> _EXERCISE_:
Would you retype each record exactly as given?

> _RECORDS FOR PROCESSING_:
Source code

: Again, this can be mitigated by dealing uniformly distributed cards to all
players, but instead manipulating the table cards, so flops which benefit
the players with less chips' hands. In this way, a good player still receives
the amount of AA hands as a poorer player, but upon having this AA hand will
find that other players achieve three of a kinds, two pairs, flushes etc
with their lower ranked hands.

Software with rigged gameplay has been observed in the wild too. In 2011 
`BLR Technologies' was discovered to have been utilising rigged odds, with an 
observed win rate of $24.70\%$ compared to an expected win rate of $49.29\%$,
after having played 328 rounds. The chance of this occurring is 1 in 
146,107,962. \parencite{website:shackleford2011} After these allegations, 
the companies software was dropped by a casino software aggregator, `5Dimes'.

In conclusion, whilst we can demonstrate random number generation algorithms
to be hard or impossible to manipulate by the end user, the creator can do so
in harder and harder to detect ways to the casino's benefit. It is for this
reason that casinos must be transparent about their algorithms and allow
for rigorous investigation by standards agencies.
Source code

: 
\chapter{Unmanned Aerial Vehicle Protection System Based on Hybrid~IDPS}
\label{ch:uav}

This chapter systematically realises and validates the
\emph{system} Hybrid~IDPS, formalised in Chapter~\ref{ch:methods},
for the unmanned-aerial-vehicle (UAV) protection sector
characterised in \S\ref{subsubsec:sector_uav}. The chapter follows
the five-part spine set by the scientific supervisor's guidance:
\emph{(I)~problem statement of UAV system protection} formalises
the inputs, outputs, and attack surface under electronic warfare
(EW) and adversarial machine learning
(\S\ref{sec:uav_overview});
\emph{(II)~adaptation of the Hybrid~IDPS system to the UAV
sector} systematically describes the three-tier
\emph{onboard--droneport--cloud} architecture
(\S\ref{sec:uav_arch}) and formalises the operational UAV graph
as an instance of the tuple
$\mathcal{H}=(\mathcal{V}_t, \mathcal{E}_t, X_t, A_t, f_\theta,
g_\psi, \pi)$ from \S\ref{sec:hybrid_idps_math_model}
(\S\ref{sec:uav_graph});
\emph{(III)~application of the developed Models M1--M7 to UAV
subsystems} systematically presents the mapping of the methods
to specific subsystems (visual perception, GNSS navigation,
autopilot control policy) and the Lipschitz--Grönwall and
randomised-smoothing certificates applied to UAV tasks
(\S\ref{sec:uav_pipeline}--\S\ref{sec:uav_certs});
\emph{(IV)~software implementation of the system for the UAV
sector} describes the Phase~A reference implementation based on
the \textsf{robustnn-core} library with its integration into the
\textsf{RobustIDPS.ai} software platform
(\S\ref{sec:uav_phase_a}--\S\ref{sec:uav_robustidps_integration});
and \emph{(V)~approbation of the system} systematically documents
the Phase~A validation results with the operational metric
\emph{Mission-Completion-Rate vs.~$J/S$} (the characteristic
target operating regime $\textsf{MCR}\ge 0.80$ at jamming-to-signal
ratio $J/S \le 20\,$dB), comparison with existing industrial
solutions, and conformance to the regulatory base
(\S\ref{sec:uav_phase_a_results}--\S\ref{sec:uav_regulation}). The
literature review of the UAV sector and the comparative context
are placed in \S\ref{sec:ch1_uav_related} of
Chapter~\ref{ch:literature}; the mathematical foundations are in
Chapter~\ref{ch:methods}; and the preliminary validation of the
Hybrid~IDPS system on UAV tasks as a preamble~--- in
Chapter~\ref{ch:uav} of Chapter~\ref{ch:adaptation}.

> _TASK RESULT_:
Source code

: Again, this can be mitigated by dealing uniformly distributed cards to all
players, but instead manipulating the table cards, so flops which benefit
the players with less chips' hands. In this way, a good player still receives
the amount of AA hands as a poorer player, but upon having this AA hand will
find that other players achieve three of a kinds, two pairs, flushes etc
with their lower ranked hands.

Software with rigged gameplay has been observed in the wild too. In 2011 
`BLR Technologies' was discovered to have been utilising rigged odds, with an 
observed win rate of $24.70\%$ compared to an expected win rate of $49.29\%$,
after having played 328 rounds. The chance of this occurring is 1 in 
146,107,962. \parencite{website:shackleford2011} After these allegations, 
the companies software was dropped by a casino software aggregator, `5Dimes'.

In conclusion, whilst we can demonstrate random number generation algorithms
to be hard or impossible to manipulate by the end user, the creator can do so
in harder and harder to detect ways to the casino's benefit. It is for this
reason that casinos must be transparent about their algorithms and allow
for rigorous investigation by standards agencies.
Source code

: 
\chapter{Unmanned Aerial Vehicle Protection System Based on Hybrid~IDPS}
\label{ch:uav}

This chapter systematically realises and validates the
\emph{system} Hybrid~IDPS, formalised in Chapter~\ref{ch:methods},
for the unmanned-aerial-vehicle (UAV) protection sector
characterised in \S\ref{subsubsec:sector_uav}. The chapter follows
the five-part spine set by the scientific supervisor's guidance:
\emph{(I)~problem statement of UAV system protection} formalises
the inputs, outputs, and attack surface under electronic warfare
(EW) and adversarial machine learning
(\S\ref{sec:uav_overview});
\emph{(II)~adaptation of the Hybrid~IDPS system to the UAV
sector} systematically describes the three-tier
\emph{onboard--droneport--cloud} architecture
(\S\ref{sec:uav_arch}) and formalises the operational UAV graph
as an instance of the tuple
$\mathcal{H}=(\mathcal{V}_t, \mathcal{E}_t, X_t, A_t, f_\theta,
g_\psi, \pi)$ from \S\ref{sec:hybrid_idps_math_model}
(\S\ref{sec:uav_graph});
\emph{(III)~application of the developed Models M1--M7 to UAV
subsystems} systematically presents the mapping of the methods
to specific subsystems (visual perception, GNSS navigation,
autopilot control policy) and the Lipschitz--Grönwall and
randomised-smoothing certificates applied to UAV tasks
(\S\ref{sec:uav_pipeline}--\S\ref{sec:uav_certs});
\emph{(IV)~software implementation of the system for the UAV
sector} describes the Phase~A reference implementation based on
the \textsf{robustnn-core} library with its integration into the
\textsf{RobustIDPS.ai} software platform
(\S\ref{sec:uav_phase_a}--\S\ref{sec:uav_robustidps_integration});
and \emph{(V)~approbation of the system} systematically documents
the Phase~A validation results with the operational metric
\emph{Mission-Completion-Rate vs.~$J/S$} (the characteristic
target operating regime $\textsf{MCR}\ge 0.80$ at jamming-to-signal
ratio $J/S \le 20\,$dB), comparison with existing industrial
solutions, and conformance to the regulatory base
(\S\ref{sec:uav_phase_a_results}--\S\ref{sec:uav_regulation}). The
literature review of the UAV sector and the comparative context
are placed in \S\ref{sec:ch1_uav_related} of
Chapter~\ref{ch:literature}; the mathematical foundations are in
Chapter~\ref{ch:methods}; and the preliminary validation of the
Hybrid~IDPS system on UAV tasks as a preamble~--- in
Chapter~\ref{ch:uav} of Chapter~\ref{ch:adaptation}.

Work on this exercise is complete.